* [Source records]
----------------
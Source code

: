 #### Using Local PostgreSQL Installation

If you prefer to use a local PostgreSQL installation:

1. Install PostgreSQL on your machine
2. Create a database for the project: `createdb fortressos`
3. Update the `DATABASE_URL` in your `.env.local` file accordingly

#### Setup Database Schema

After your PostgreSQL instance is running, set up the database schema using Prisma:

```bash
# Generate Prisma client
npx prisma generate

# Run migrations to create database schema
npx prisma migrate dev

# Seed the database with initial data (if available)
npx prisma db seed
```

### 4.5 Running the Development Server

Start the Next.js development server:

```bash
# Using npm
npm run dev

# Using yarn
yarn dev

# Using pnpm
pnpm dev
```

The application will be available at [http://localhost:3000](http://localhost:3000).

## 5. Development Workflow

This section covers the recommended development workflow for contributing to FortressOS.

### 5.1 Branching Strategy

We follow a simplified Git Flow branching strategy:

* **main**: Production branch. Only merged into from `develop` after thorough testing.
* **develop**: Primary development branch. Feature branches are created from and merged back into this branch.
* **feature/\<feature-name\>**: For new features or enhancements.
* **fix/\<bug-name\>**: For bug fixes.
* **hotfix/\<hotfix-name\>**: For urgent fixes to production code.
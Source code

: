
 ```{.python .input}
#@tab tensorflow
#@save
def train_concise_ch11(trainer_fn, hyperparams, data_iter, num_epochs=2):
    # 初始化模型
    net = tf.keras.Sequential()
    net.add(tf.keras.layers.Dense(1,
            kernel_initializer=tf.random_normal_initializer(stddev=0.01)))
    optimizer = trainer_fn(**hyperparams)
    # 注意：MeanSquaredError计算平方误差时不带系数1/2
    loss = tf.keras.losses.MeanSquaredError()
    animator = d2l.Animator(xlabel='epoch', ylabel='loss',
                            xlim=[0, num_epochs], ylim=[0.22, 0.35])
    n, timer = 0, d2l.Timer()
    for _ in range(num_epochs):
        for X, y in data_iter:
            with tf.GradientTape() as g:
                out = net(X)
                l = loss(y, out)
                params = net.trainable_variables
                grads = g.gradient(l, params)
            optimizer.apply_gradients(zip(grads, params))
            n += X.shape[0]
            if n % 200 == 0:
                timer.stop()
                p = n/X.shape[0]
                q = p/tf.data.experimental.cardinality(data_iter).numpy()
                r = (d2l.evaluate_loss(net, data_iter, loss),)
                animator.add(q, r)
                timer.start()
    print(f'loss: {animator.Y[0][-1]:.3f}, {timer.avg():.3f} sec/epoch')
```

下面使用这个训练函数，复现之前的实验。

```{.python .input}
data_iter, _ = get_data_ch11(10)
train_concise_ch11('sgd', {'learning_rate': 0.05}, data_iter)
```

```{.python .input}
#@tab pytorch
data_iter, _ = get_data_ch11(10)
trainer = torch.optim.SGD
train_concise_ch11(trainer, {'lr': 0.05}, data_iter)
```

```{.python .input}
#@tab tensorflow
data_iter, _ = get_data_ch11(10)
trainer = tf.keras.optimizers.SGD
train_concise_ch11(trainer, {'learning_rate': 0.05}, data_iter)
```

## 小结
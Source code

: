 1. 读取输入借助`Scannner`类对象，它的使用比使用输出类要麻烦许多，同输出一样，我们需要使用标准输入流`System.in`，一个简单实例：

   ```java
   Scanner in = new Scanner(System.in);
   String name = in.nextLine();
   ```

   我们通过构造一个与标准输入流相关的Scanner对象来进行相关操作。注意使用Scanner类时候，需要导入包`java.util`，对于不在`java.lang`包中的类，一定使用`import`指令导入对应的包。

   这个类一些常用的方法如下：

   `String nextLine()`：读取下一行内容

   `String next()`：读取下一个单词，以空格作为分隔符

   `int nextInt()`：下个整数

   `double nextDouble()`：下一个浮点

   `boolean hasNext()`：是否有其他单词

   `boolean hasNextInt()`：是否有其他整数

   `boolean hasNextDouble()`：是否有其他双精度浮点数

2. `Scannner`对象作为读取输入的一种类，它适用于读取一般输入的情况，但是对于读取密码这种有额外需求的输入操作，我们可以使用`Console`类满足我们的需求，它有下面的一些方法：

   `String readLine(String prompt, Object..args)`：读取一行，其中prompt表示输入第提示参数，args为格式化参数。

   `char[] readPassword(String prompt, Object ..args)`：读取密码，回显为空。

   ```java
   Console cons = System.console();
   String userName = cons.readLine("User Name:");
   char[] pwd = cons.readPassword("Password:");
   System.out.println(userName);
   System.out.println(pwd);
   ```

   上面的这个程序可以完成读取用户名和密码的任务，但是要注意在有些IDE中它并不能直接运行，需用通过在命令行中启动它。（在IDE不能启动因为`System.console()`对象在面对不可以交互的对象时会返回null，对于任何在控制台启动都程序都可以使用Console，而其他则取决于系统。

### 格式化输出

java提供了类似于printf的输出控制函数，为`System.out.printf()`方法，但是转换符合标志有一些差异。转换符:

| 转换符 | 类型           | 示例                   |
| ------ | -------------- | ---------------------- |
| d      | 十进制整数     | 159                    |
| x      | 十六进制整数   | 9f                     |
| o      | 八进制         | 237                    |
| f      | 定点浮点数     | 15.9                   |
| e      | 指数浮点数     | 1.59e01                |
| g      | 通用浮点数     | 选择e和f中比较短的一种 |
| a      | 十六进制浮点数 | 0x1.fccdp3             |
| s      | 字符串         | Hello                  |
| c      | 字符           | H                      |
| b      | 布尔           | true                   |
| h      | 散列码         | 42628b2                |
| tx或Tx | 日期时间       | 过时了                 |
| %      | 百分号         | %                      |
----------------
* [What this task involves]
In the entries above, find every line with the word "readPassword" and list it.

* [Solution to the exercise]
   `char[] readPassword(String prompt, Object ..args)`：读取密码，回显为空。
   char[] pwd = cons.readPassword("Password:");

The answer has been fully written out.